§ WHAT THE EXERCISE ASKS
Which lines of the entries below hold the word "tabular"? Report each of them.

Pictures paired with source code:
◇ ◇ ◇ ◇
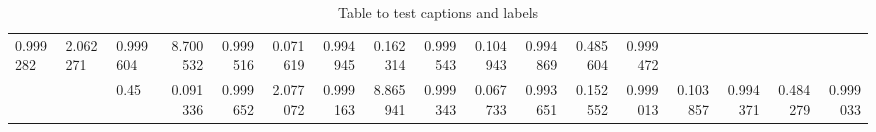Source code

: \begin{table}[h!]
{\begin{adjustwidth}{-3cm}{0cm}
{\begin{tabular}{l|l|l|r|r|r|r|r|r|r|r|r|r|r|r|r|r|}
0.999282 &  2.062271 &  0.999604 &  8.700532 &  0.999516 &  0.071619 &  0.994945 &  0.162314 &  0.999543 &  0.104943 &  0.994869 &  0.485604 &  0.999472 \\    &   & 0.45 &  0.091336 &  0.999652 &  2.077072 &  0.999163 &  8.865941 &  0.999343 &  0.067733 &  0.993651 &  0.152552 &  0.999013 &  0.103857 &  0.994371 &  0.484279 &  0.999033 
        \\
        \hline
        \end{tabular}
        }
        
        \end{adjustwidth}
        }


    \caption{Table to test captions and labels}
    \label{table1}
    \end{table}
◇ ◇ ◇ ◇
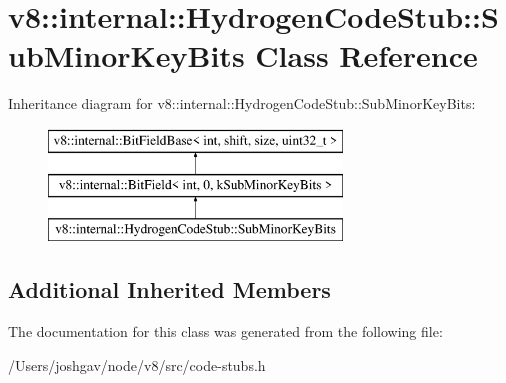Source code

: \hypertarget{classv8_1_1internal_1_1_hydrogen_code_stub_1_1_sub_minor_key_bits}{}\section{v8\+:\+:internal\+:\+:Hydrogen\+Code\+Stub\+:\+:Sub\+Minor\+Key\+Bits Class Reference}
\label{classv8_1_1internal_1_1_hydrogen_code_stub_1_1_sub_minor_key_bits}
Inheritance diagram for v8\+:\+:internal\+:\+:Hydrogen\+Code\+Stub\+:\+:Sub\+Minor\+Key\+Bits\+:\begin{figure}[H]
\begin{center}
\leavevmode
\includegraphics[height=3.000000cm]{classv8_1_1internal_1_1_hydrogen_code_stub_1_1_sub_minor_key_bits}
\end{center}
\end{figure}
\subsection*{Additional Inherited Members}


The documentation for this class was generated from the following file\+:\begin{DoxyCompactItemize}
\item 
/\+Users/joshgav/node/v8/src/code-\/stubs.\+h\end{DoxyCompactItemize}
◇ ◇ ◇ ◇
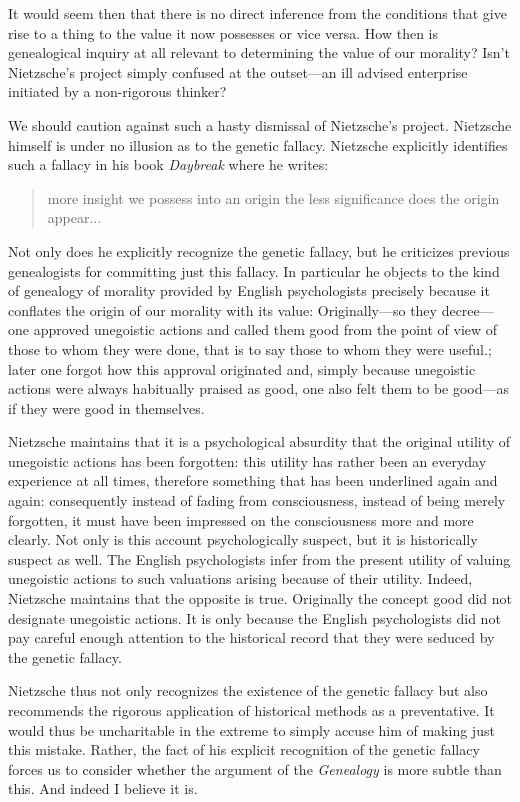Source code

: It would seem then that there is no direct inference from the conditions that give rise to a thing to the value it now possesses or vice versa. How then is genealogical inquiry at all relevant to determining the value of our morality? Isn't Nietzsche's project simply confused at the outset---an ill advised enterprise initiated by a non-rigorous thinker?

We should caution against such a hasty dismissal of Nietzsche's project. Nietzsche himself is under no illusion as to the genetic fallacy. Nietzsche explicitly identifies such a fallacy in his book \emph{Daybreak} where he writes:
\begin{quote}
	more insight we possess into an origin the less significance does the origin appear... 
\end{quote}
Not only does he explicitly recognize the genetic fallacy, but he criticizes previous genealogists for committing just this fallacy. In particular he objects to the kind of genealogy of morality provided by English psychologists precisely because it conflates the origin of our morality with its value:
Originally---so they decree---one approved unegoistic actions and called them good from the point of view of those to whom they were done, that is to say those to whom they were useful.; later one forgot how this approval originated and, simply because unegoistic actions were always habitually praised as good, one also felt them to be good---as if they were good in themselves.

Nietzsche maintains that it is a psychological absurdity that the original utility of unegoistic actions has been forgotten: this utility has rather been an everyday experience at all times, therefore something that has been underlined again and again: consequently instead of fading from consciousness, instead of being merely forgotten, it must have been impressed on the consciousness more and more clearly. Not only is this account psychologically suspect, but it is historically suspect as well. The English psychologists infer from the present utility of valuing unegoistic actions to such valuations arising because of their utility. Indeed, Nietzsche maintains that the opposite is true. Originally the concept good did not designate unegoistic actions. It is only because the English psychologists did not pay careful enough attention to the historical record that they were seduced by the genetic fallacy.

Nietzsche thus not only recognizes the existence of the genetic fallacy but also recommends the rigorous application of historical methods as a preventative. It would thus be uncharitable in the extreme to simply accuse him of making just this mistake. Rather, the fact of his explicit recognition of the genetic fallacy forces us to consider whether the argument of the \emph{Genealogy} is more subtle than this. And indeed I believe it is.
◇ ◇ ◇ ◇
§ PROBLEM SOLUTION
{\begin{tabular}{l|l|l|r|r|r|r|r|r|r|r|r|r|r|r|r|r|}
        \end{tabular}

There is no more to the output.